They’re entwined, yet scientists don’t know why
They’re entwined, yet scientists don’t know why
About 15 years ago, Dr. Sue McElroy, a psychiatrist in Mason, Ohio, started noticing a pattern. People came to see her because they were depressed, but they frequently had a more visible ailment as well: They were heavy.
McElroy was convinced there had to be a connection.
“Many of my [depressed] patients were obese. And they were very upset by obesity,’’ McElroy recalled. ”I looked into the literature, and it said there was no relationship. It didn’t make sense.”
That sense of disconnect has started to change, promising new avenues for treatment, but also presenting a puzzle: Just how can you chart the mechanics of what ties the two together? And how can treatment be linked for two disorders that exist in totally different parts of the health care system?
Ingrid Donato, a top official in the federal agency that promotes mental health treatment, says that both conditions are on the rise, heightening the need to unlock the connection and develop treatments that address both conditions simultaneously.
“You can’t address obesity in a person that’s struggling with major depression without addressing that major depression,” said Donato, chief of mental health promotion at SAMHSA, the Substance Abuse and Mental Health Services Administration. “When a person’s coming in with depression … or they’re coming in with the struggles on the physical side of obesity, if they’re not having those treated both ways, they’re only going to be having half a treatment plan.”
The relationship between obesity and depression is what researchers call “bidirectional.” Being obese or overweight ups the odds of depression, and vice versa.
While on the surface the two conditions appear very different, they share important similarities. Both are chronic diseases that are tricky to treat, requiring long-term physical and mental health interventions.

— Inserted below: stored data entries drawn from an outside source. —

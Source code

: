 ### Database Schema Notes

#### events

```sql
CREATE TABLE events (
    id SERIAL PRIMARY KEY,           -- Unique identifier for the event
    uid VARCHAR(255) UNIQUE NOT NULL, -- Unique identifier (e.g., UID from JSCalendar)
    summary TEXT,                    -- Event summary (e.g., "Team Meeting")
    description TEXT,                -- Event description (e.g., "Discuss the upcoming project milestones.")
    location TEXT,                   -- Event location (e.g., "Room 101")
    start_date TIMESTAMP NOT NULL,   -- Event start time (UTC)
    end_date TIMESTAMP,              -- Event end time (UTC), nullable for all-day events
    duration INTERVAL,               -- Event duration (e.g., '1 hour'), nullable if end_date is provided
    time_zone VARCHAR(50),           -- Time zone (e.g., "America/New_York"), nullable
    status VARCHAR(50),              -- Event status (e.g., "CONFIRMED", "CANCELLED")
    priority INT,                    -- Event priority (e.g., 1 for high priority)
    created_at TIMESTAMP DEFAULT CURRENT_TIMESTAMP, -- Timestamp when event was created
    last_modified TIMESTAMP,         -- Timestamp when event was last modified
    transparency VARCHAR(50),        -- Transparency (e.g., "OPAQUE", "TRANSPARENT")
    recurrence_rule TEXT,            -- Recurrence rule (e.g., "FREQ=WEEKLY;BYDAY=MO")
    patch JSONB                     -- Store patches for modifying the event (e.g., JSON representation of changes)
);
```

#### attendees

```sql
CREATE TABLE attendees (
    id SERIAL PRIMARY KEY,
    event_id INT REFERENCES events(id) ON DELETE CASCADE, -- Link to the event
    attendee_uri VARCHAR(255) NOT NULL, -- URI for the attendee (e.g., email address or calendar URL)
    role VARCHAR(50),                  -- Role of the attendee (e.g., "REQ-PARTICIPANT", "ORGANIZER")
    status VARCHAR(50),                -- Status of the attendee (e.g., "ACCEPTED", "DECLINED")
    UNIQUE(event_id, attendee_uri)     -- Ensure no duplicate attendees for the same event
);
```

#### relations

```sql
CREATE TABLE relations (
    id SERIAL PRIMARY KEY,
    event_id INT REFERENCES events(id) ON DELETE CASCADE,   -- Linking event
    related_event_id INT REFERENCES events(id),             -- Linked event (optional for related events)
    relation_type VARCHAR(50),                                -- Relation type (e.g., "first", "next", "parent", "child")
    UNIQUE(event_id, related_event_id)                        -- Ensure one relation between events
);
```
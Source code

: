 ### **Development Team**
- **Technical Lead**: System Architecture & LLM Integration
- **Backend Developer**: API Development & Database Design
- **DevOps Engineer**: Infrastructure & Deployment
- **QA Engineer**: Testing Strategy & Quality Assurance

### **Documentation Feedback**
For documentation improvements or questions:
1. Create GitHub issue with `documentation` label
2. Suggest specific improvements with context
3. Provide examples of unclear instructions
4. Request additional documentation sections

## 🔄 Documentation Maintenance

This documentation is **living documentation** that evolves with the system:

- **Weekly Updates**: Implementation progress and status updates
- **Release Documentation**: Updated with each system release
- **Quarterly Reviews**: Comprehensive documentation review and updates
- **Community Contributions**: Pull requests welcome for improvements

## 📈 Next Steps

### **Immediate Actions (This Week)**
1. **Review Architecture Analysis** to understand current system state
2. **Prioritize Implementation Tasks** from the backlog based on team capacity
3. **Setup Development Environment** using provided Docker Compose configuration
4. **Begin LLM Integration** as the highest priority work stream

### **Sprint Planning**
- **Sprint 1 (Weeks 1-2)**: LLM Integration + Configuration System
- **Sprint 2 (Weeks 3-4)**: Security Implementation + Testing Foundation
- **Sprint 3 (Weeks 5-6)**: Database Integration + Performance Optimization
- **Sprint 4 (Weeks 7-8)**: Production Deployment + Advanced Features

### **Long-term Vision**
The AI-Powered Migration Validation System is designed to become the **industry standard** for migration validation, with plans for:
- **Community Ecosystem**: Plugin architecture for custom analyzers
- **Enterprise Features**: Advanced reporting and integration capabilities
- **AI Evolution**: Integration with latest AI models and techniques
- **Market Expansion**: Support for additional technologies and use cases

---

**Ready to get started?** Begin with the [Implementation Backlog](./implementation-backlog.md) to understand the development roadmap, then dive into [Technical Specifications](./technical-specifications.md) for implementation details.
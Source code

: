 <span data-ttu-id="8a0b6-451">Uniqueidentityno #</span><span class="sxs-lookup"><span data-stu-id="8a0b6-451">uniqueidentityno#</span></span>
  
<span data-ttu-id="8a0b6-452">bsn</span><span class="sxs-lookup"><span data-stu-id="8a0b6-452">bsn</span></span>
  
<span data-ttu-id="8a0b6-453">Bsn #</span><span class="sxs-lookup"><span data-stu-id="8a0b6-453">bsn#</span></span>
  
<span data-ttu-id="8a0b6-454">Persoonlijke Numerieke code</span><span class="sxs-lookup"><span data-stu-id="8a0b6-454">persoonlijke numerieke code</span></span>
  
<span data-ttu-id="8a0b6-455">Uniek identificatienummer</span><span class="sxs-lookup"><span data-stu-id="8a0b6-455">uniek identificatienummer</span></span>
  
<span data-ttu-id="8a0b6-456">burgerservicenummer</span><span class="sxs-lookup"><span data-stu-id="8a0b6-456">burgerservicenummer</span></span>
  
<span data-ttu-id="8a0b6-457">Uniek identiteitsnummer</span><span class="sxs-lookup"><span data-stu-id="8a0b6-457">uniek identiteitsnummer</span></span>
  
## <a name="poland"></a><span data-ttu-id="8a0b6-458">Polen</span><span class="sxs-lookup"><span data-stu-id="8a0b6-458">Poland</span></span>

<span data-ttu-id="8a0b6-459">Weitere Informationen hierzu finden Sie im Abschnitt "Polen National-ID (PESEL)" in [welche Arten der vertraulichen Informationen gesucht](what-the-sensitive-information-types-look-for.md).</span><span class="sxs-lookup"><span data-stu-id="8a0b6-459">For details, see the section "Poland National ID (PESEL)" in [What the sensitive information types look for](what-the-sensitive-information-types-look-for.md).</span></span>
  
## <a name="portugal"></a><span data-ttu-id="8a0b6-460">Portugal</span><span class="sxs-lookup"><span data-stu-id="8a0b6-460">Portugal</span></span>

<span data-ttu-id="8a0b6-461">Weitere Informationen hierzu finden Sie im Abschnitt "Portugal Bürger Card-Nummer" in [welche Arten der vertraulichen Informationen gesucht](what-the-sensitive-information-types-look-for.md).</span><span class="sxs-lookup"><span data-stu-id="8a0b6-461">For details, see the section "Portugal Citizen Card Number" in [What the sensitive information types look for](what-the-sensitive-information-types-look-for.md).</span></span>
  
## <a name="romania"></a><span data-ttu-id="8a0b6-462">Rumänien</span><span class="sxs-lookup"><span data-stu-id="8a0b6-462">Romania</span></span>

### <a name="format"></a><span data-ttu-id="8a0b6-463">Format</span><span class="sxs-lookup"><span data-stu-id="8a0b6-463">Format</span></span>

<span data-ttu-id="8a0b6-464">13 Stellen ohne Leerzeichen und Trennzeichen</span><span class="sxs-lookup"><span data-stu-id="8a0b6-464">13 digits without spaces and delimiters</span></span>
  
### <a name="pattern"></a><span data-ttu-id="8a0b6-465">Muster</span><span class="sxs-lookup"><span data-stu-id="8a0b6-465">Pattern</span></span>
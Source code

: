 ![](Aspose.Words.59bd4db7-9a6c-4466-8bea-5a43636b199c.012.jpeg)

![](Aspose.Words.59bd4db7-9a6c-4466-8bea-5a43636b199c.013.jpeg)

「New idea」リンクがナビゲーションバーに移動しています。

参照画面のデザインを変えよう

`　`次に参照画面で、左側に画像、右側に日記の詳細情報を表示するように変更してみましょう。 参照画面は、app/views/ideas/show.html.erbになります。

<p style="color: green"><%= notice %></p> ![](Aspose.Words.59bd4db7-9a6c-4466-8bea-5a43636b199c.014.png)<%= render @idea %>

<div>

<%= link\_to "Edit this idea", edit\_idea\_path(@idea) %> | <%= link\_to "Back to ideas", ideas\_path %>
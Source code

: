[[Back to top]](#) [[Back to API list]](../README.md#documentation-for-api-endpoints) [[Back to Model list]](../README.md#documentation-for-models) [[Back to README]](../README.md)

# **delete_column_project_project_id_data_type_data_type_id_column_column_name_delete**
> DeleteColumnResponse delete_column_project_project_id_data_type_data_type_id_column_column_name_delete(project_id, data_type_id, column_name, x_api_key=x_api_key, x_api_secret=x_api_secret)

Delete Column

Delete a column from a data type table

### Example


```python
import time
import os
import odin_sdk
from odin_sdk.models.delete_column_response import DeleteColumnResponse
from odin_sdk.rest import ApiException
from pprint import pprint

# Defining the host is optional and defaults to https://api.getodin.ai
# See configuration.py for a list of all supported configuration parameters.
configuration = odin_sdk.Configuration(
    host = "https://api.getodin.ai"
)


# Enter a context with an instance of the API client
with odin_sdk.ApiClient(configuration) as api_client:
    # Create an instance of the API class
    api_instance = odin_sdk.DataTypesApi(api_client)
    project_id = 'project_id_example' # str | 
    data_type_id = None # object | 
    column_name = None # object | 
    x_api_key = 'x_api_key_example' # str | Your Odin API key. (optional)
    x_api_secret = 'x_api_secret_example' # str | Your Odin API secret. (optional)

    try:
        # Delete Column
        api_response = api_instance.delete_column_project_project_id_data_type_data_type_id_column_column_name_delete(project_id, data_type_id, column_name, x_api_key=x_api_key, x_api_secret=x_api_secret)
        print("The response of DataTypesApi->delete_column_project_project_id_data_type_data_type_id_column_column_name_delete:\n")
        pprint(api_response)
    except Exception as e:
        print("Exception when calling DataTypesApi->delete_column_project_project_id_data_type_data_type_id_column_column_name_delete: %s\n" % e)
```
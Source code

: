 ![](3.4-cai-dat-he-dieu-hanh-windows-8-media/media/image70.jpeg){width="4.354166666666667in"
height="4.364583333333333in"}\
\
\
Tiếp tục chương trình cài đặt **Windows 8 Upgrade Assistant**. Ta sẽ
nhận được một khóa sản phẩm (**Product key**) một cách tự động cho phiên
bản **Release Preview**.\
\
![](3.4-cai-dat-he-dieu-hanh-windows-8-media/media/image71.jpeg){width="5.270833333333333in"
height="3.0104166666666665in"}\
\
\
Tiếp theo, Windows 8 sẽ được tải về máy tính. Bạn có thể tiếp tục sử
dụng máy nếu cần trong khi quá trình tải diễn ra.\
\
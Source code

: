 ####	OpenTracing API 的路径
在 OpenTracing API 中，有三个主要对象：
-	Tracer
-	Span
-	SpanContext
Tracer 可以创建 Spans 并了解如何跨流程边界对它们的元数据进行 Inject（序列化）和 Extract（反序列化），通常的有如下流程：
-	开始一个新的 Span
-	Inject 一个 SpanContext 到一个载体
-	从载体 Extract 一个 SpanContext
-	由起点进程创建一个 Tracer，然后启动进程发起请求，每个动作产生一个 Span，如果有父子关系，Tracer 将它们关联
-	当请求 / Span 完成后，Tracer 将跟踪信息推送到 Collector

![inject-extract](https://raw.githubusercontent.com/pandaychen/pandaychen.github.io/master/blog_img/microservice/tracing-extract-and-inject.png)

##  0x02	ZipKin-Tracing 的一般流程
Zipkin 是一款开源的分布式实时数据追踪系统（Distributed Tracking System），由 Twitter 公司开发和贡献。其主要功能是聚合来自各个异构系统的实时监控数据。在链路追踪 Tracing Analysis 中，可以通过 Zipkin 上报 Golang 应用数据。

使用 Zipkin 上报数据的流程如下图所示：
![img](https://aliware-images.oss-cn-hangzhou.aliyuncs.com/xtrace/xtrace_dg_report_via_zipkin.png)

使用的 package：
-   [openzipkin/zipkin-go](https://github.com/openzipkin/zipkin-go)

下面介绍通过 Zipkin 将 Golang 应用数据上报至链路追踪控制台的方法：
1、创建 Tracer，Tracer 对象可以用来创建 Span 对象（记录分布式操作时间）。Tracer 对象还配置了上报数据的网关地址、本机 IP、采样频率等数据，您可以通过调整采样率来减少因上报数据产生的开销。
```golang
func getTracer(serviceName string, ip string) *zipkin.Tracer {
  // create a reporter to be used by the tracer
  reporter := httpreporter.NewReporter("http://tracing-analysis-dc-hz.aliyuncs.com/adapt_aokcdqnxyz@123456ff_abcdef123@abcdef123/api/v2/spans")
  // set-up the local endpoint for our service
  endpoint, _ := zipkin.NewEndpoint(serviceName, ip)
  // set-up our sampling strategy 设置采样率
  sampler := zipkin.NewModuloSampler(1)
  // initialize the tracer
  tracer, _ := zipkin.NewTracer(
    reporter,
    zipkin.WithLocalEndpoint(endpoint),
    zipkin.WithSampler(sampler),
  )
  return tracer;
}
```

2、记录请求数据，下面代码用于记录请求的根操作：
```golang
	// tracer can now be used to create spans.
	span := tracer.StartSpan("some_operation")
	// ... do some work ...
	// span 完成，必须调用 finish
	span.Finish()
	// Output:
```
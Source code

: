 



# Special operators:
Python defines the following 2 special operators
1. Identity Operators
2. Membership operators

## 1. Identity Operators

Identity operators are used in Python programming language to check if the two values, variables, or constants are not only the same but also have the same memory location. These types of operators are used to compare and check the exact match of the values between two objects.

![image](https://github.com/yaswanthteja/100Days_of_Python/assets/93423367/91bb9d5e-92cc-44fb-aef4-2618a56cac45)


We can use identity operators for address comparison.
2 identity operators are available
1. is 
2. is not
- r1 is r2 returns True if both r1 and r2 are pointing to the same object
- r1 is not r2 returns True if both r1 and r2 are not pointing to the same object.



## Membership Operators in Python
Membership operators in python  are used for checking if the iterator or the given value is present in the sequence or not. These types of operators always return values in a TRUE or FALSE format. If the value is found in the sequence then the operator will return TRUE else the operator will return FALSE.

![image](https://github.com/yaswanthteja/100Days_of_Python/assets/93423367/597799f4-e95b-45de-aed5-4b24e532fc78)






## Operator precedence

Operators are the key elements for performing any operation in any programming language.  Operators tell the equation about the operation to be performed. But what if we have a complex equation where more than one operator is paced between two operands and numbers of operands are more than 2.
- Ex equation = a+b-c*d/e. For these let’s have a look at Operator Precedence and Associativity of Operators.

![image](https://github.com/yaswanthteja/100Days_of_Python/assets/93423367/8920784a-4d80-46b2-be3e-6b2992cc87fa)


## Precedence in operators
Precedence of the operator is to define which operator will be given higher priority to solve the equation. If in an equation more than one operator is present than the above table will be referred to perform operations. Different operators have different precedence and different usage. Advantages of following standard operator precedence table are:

In cases in which depression and obesity coincide, those interventions can be even more complex, with research often showing the best results when care involves not only doctors and nurses but also other health professionals such as dietitians, behavioral health specialists and physical therapists.
“We need to find synergistic therapies — or it’s going to be the same kind of messy system in which we spend a lot of money and don’t get any return,” said William Dietz, the director of George Washington University’s Sumner M. Redstone Global Center for Prevention and Wellness.
A 2011 paper by researchers from the University of Texas-Southwestern found that patients’ depressive symptoms were reduced when physicians gave them prescriptions for weekly exercise sessions, which were supervised at the Cooper Institute in Dallas or at home. And in 2014, a study at Duke University found that simply helping obese women maintain their weight — via small lifestyle changes and monthly dietitian check-ins — cut their rates of depression in half.
Still, this kind of care-syncing is not yet the norm. While the Affordable Care Act promoted coordinated care as part of its efforts to lower costs, those initiatives haven’t yet been directed toward depression and obesity.
Already, research suggests primary care physicians, who are on the front lines in providing care, aren’t meeting clinical standards for treating depression. Most psychiatrists aren’t trained in weight management.